Fish Passage Improvement Program

Alaska’s rivers, lakes and wetlands support an abundance of native fish that rely on the ability to move between habitats to grow and reproduce. Maintaining and restoring connectivity is important to maintain the populations of fish and other aquatic life.

Migrating salmon encounter a culvert on Meadow Creek in the Matanuska-Susitna Valley. Photo credit: U.S. Fish and Wildlife Service.

The decline of salmon and trout populations in watersheds of the Pacific Northwest has been primarily caused by impacts to freshwater habitat. Urbanization and development has caused the destruction of some habitat while other habitat is currently unavailable to fish because of human-made barriers to movement. Adult fish must be able to reach spawning areas and juvenile fish must be able to move both up and downstream to feed and overwinter. The cumulative significant impact of thousands of dams, road culverts, and water diversions on fish has become increasingly apparent over the past few decades.

A salmon attempts to leap into a perched culvert. Photo credit: U.S. Fish and Wildlife Service.
A perched culvert presents a significant barrier to migrating salmon.
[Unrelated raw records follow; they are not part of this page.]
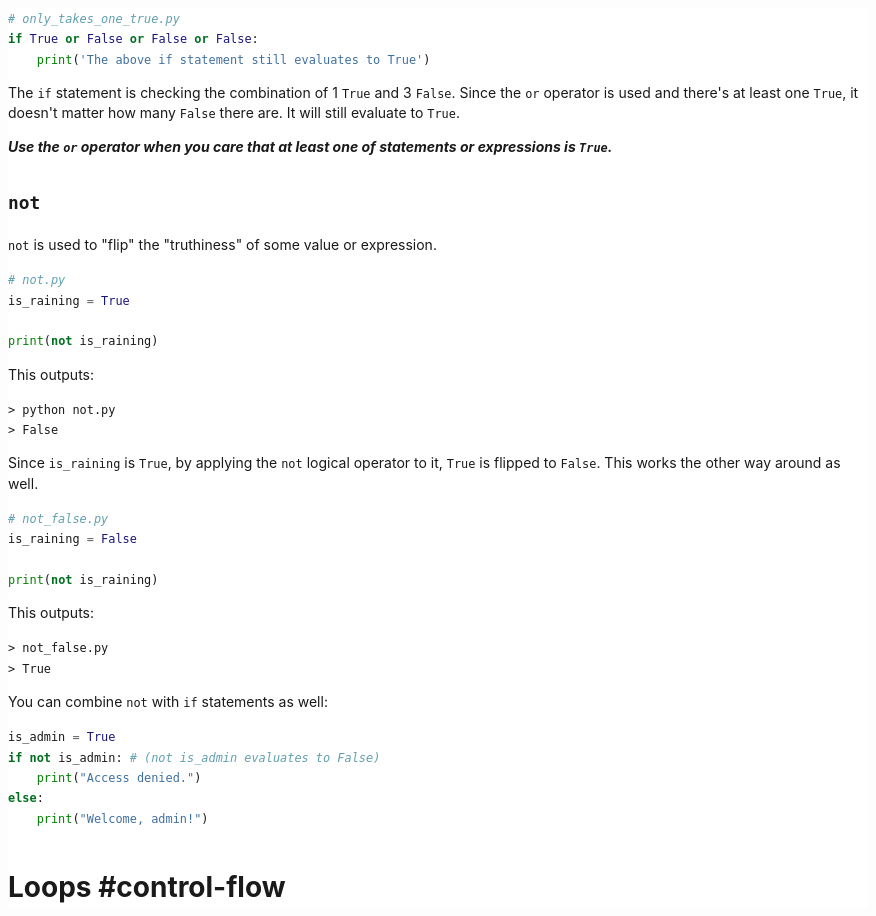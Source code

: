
 ```python
# only_takes_one_true.py
if True or False or False or False:
	print('The above if statement still evaluates to True')
```

The `if` statement is checking the combination of 1 `True` and 3 `False`. Since the `or` operator is used and there's at least one `True`, it doesn't matter how many `False` there are. It will still evaluate to `True`.

***Use the `or` operator when you care that at least one of statements or expressions is `True`.***
## `not`

`not` is used to "flip" the "truthiness" of some value or expression.

```python
# not.py
is_raining = True

print(not is_raining)
```

This outputs:

```
> python not.py
> False
```

Since `is_raining` is `True`, by applying the `not` logical operator to it, `True` is flipped to `False`. This works the other way around as well.

```python
# not_false.py
is_raining = False

print(not is_raining)
```

This outputs:

```
> not_false.py
> True
```

You can combine `not` with `if` statements as well:

```python
is_admin = True 
if not is_admin: # (not is_admin evaluates to False)
	print("Access denied.")
else:
	print("Welcome, admin!")
```
# Loops #control-flow
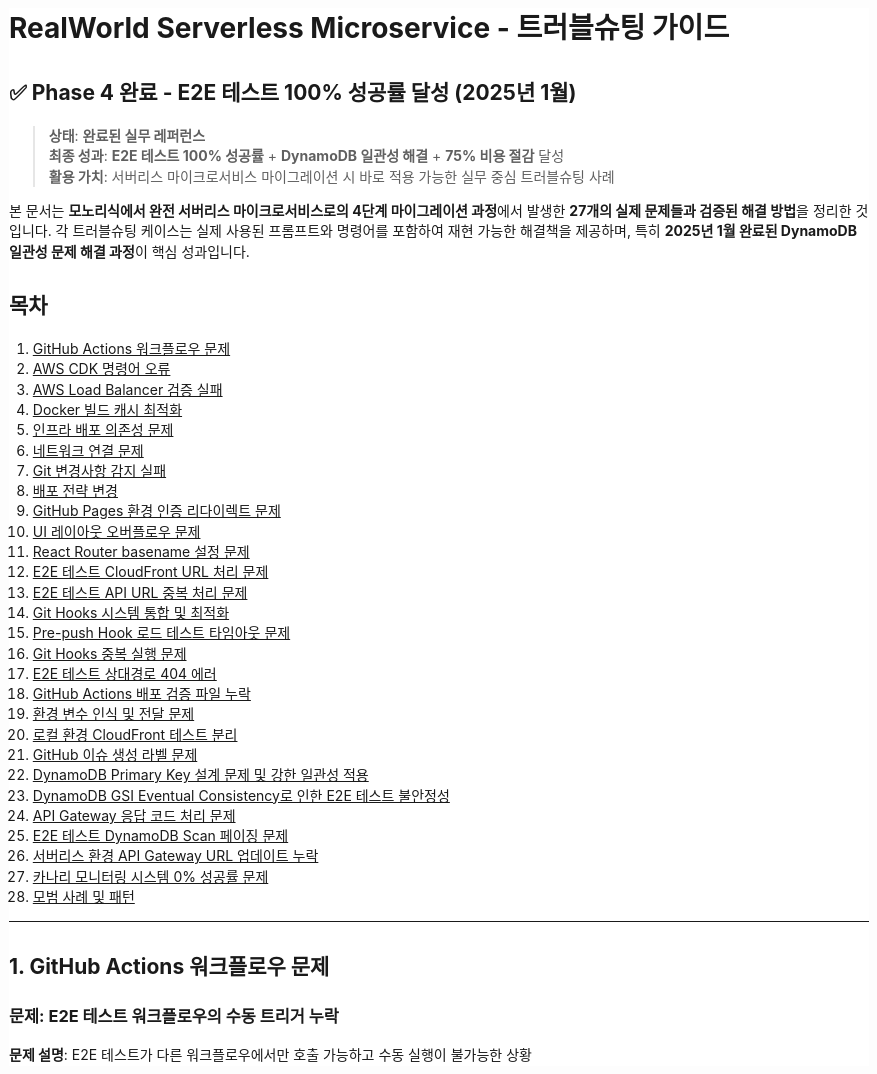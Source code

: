 # RealWorld Serverless Microservice - 트러블슈팅 가이드
## ✅ **Phase 4 완료 - E2E 테스트 100% 성공률 달성 (2025년 1월)**

> **상태**: **완료된 실무 레퍼런스**  
> **최종 성과**: **E2E 테스트 100% 성공률** + **DynamoDB 일관성 해결** + **75% 비용 절감** 달성  
> **활용 가치**: 서버리스 마이크로서비스 마이그레이션 시 바로 적용 가능한 실무 중심 트러블슈팅 사례

본 문서는 **모노리식에서 완전 서버리스 마이크로서비스로의 4단계 마이그레이션 과정**에서 발생한 **27개의 실제 문제들과 검증된 해결 방법**을 정리한 것입니다. 각 트러블슈팅 케이스는 실제 사용된 프롬프트와 명령어를 포함하여 재현 가능한 해결책을 제공하며, 특히 **2025년 1월 완료된 DynamoDB 일관성 문제 해결 과정**이 핵심 성과입니다.

## 목차
1. [GitHub Actions 워크플로우 문제](#1-github-actions-워크플로우-문제)
2. [AWS CDK 명령어 오류](#2-aws-cdk-명령어-오류)
3. [AWS Load Balancer 검증 실패](#3-aws-load-balancer-검증-실패)
4. [Docker 빌드 캐시 최적화](#4-docker-빌드-캐시-최적화)
5. [인프라 배포 의존성 문제](#5-인프라-배포-의존성-문제)
6. [네트워크 연결 문제](#6-네트워크-연결-문제)
7. [Git 변경사항 감지 실패](#7-git-변경사항-감지-실패)
8. [배포 전략 변경](#8-배포-전략-변경)
9. [GitHub Pages 환경 인증 리다이렉트 문제](#9-github-pages-환경-인증-리다이렉트-문제)
10. [UI 레이아웃 오버플로우 문제](#10-ui-레이아웃-오버플로우-문제)
11. [React Router basename 설정 문제](#11-react-router-basename-설정-문제)
12. [E2E 테스트 CloudFront URL 처리 문제](#12-e2e-테스트-cloudfront-url-처리-문제)
13. [E2E 테스트 API URL 중복 처리 문제](#13-e2e-테스트-api-url-중복-처리-문제)
14. [Git Hooks 시스템 통합 및 최적화](#14-git-hooks-시스템-통합-및-최적화)
15. [Pre-push Hook 로드 테스트 타임아웃 문제](#15-pre-push-hook-로드-테스트-타임아웃-문제)
16. [Git Hooks 중복 실행 문제](#16-git-hooks-중복-실행-문제)
17. [E2E 테스트 상대경로 404 에러](#17-e2e-테스트-상대경로-404-에러)
18. [GitHub Actions 배포 검증 파일 누락](#18-github-actions-배포-검증-파일-누락)
19. [환경 변수 인식 및 전달 문제](#19-환경-변수-인식-및-전달-문제)
20. [로컬 환경 CloudFront 테스트 분리](#20-로컬-환경-cloudfront-테스트-분리)
21. [GitHub 이슈 생성 라벨 문제](#21-github-이슈-생성-라벨-문제)
22. [DynamoDB Primary Key 설계 문제 및 강한 일관성 적용](#22-dynamodb-primary-key-설계-문제-및-강한-일관성-적용)
23. [DynamoDB GSI Eventual Consistency로 인한 E2E 테스트 불안정성](#23-dynamodb-gsi-eventual-consistency로-인한-e2e-테스트-불안정성)
24. [API Gateway 응답 코드 처리 문제](#24-api-gateway-응답-코드-처리-문제)
25. [E2E 테스트 DynamoDB Scan 페이징 문제](#25-e2e-테스트-dynamodb-scan-페이징-문제)
26. [서버리스 환경 API Gateway URL 업데이트 누락](#26-서버리스-환경-api-gateway-url-업데이트-누락)
27. [카나리 모니터링 시스템 0% 성공률 문제](#27-카나리-모니터링-시스템-0%-성공률-문제)
28. [모범 사례 및 패턴](#28-모범-사례-및-패턴)

---

## 1. GitHub Actions 워크플로우 문제

### 문제: E2E 테스트 워크플로우의 수동 트리거 누락

**문제 설명**: E2E 테스트가 다른 워크플로우에서만 호출 가능하고 수동 실행이 불가능한 상황
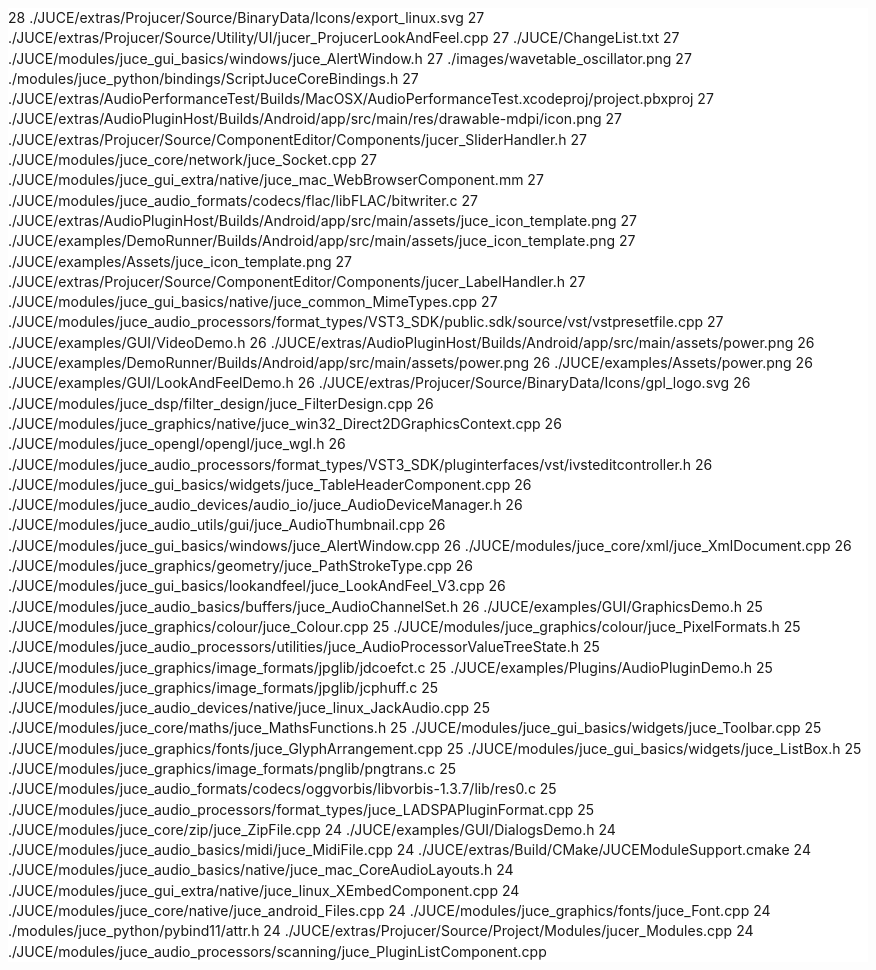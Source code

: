 28	./JUCE/extras/Projucer/Source/BinaryData/Icons/export_linux.svg
27	./JUCE/extras/Projucer/Source/Utility/UI/jucer_ProjucerLookAndFeel.cpp
27	./JUCE/ChangeList.txt
27	./JUCE/modules/juce_gui_basics/windows/juce_AlertWindow.h
27	./images/wavetable_oscillator.png
27	./modules/juce_python/bindings/ScriptJuceCoreBindings.h
27	./JUCE/extras/AudioPerformanceTest/Builds/MacOSX/AudioPerformanceTest.xcodeproj/project.pbxproj
27	./JUCE/extras/AudioPluginHost/Builds/Android/app/src/main/res/drawable-mdpi/icon.png
27	./JUCE/extras/Projucer/Source/ComponentEditor/Components/jucer_SliderHandler.h
27	./JUCE/modules/juce_core/network/juce_Socket.cpp
27	./JUCE/modules/juce_gui_extra/native/juce_mac_WebBrowserComponent.mm
27	./JUCE/modules/juce_audio_formats/codecs/flac/libFLAC/bitwriter.c
27	./JUCE/extras/AudioPluginHost/Builds/Android/app/src/main/assets/juce_icon_template.png
27	./JUCE/examples/DemoRunner/Builds/Android/app/src/main/assets/juce_icon_template.png
27	./JUCE/examples/Assets/juce_icon_template.png
27	./JUCE/extras/Projucer/Source/ComponentEditor/Components/jucer_LabelHandler.h
27	./JUCE/modules/juce_gui_basics/native/juce_common_MimeTypes.cpp
27	./JUCE/modules/juce_audio_processors/format_types/VST3_SDK/public.sdk/source/vst/vstpresetfile.cpp
27	./JUCE/examples/GUI/VideoDemo.h
26	./JUCE/extras/AudioPluginHost/Builds/Android/app/src/main/assets/power.png
26	./JUCE/examples/DemoRunner/Builds/Android/app/src/main/assets/power.png
26	./JUCE/examples/Assets/power.png
26	./JUCE/examples/GUI/LookAndFeelDemo.h
26	./JUCE/extras/Projucer/Source/BinaryData/Icons/gpl_logo.svg
26	./JUCE/modules/juce_dsp/filter_design/juce_FilterDesign.cpp
26	./JUCE/modules/juce_graphics/native/juce_win32_Direct2DGraphicsContext.cpp
26	./JUCE/modules/juce_opengl/opengl/juce_wgl.h
26	./JUCE/modules/juce_audio_processors/format_types/VST3_SDK/pluginterfaces/vst/ivsteditcontroller.h
26	./JUCE/modules/juce_gui_basics/widgets/juce_TableHeaderComponent.cpp
26	./JUCE/modules/juce_audio_devices/audio_io/juce_AudioDeviceManager.h
26	./JUCE/modules/juce_audio_utils/gui/juce_AudioThumbnail.cpp
26	./JUCE/modules/juce_gui_basics/windows/juce_AlertWindow.cpp
26	./JUCE/modules/juce_core/xml/juce_XmlDocument.cpp
26	./JUCE/modules/juce_graphics/geometry/juce_PathStrokeType.cpp
26	./JUCE/modules/juce_gui_basics/lookandfeel/juce_LookAndFeel_V3.cpp
26	./JUCE/modules/juce_audio_basics/buffers/juce_AudioChannelSet.h
26	./JUCE/examples/GUI/GraphicsDemo.h
25	./JUCE/modules/juce_graphics/colour/juce_Colour.cpp
25	./JUCE/modules/juce_graphics/colour/juce_PixelFormats.h
25	./JUCE/modules/juce_audio_processors/utilities/juce_AudioProcessorValueTreeState.h
25	./JUCE/modules/juce_graphics/image_formats/jpglib/jdcoefct.c
25	./JUCE/examples/Plugins/AudioPluginDemo.h
25	./JUCE/modules/juce_graphics/image_formats/jpglib/jcphuff.c
25	./JUCE/modules/juce_audio_devices/native/juce_linux_JackAudio.cpp
25	./JUCE/modules/juce_core/maths/juce_MathsFunctions.h
25	./JUCE/modules/juce_gui_basics/widgets/juce_Toolbar.cpp
25	./JUCE/modules/juce_graphics/fonts/juce_GlyphArrangement.cpp
25	./JUCE/modules/juce_gui_basics/widgets/juce_ListBox.h
25	./JUCE/modules/juce_graphics/image_formats/pnglib/pngtrans.c
25	./JUCE/modules/juce_audio_formats/codecs/oggvorbis/libvorbis-1.3.7/lib/res0.c
25	./JUCE/modules/juce_audio_processors/format_types/juce_LADSPAPluginFormat.cpp
25	./JUCE/modules/juce_core/zip/juce_ZipFile.cpp
24	./JUCE/examples/GUI/DialogsDemo.h
24	./JUCE/modules/juce_audio_basics/midi/juce_MidiFile.cpp
24	./JUCE/extras/Build/CMake/JUCEModuleSupport.cmake
24	./JUCE/modules/juce_audio_basics/native/juce_mac_CoreAudioLayouts.h
24	./JUCE/modules/juce_gui_extra/native/juce_linux_XEmbedComponent.cpp
24	./JUCE/modules/juce_core/native/juce_android_Files.cpp
24	./JUCE/modules/juce_graphics/fonts/juce_Font.cpp
24	./modules/juce_python/pybind11/attr.h
24	./JUCE/extras/Projucer/Source/Project/Modules/jucer_Modules.cpp
24	./JUCE/modules/juce_audio_processors/scanning/juce_PluginListComponent.cpp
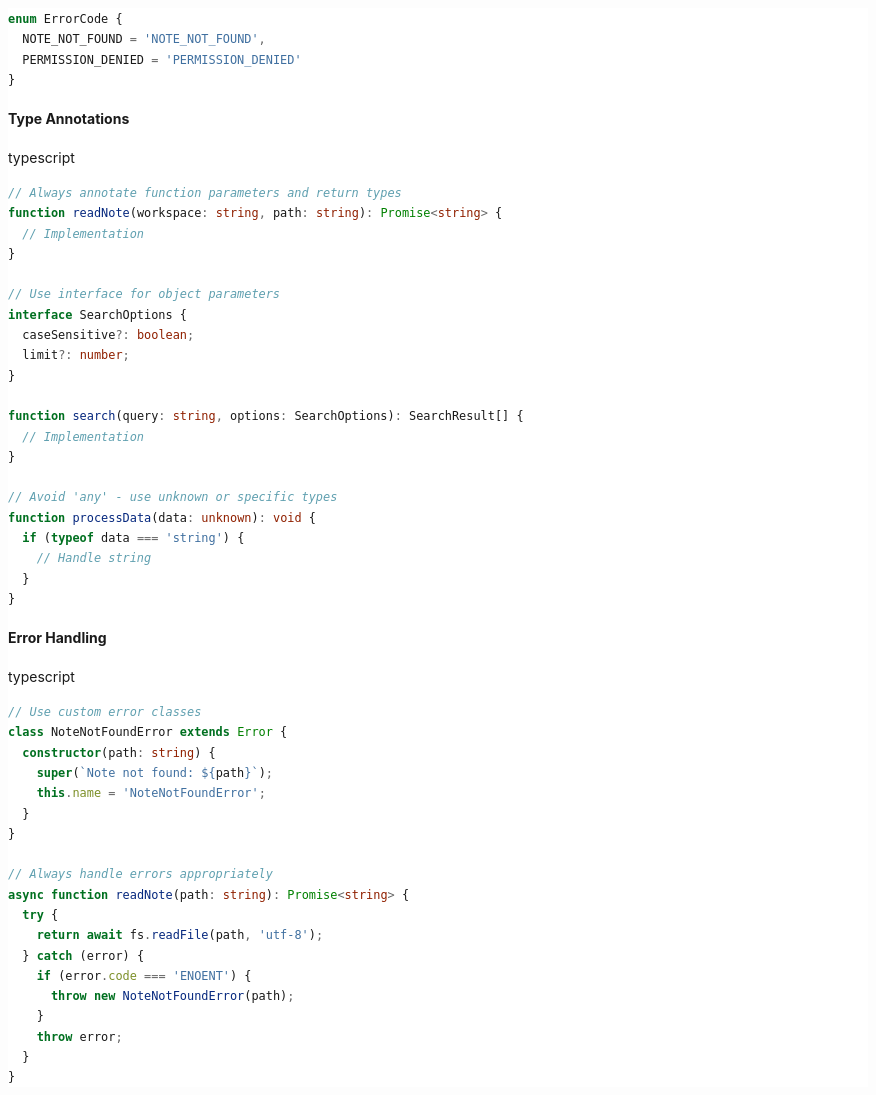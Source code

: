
 ```typescript
enum ErrorCode {
  NOTE_NOT_FOUND = 'NOTE_NOT_FOUND',
  PERMISSION_DENIED = 'PERMISSION_DENIED'
}
```

#### Type Annotations

typescript

```typescript
// Always annotate function parameters and return types
function readNote(workspace: string, path: string): Promise<string> {
  // Implementation
}

// Use interface for object parameters
interface SearchOptions {
  caseSensitive?: boolean;
  limit?: number;
}

function search(query: string, options: SearchOptions): SearchResult[] {
  // Implementation
}

// Avoid 'any' - use unknown or specific types
function processData(data: unknown): void {
  if (typeof data === 'string') {
    // Handle string
  }
}
```

#### Error Handling

typescript

```typescript
// Use custom error classes
class NoteNotFoundError extends Error {
  constructor(path: string) {
    super(`Note not found: ${path}`);
    this.name = 'NoteNotFoundError';
  }
}

// Always handle errors appropriately
async function readNote(path: string): Promise<string> {
  try {
    return await fs.readFile(path, 'utf-8');
  } catch (error) {
    if (error.code === 'ENOENT') {
      throw new NoteNotFoundError(path);
    }
    throw error;
  }
}
```
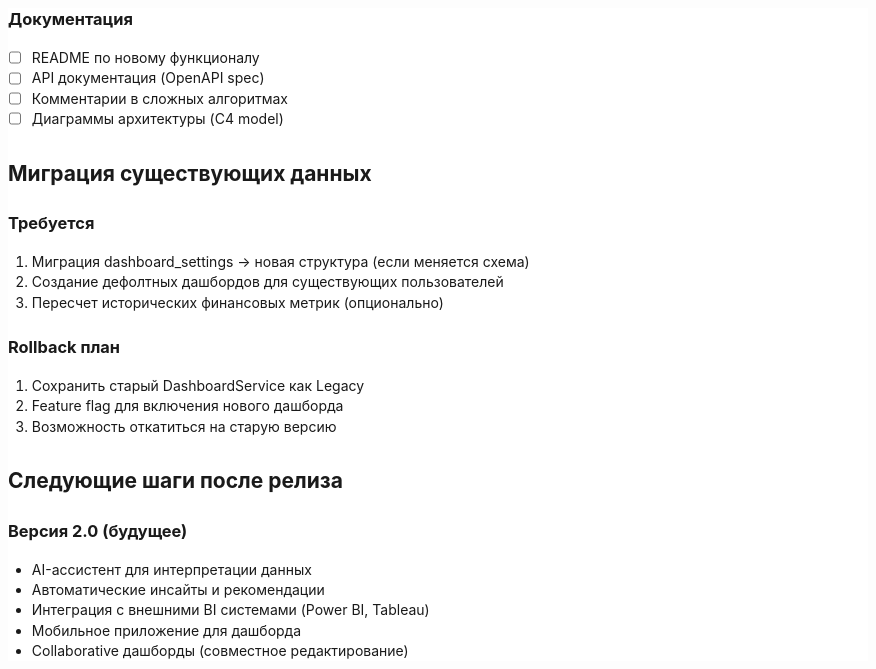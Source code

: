 ### Документация
- [ ] README по новому функционалу
- [ ] API документация (OpenAPI spec)
- [ ] Комментарии в сложных алгоритмах
- [ ] Диаграммы архитектуры (C4 model)

## Миграция существующих данных

### Требуется
1. Миграция dashboard_settings → новая структура (если меняется схема)
2. Создание дефолтных дашбордов для существующих пользователей
3. Пересчет исторических финансовых метрик (опционально)

### Rollback план
1. Сохранить старый DashboardService как Legacy
2. Feature flag для включения нового дашборда
3. Возможность откатиться на старую версию

## Следующие шаги после релиза

### Версия 2.0 (будущее)
- AI-ассистент для интерпретации данных
- Автоматические инсайты и рекомендации
- Интеграция с внешними BI системами (Power BI, Tableau)
- Мобильное приложение для дашборда
- Collaborative дашборды (совместное редактирование)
The population of Alaska has dramatically increased in the last two decades, especially in the Kenai Peninsula and Matanuska-Susitna Boroughs. Currently the road network throughout Alaska requires many thousands of fish stream crossings and new roads are built each year. If designed properly, bridges and culverts can have little or no adverse effects on fish passage, but poorly designed or inadequately maintained culverts block or impede fish movements through many of these crossings.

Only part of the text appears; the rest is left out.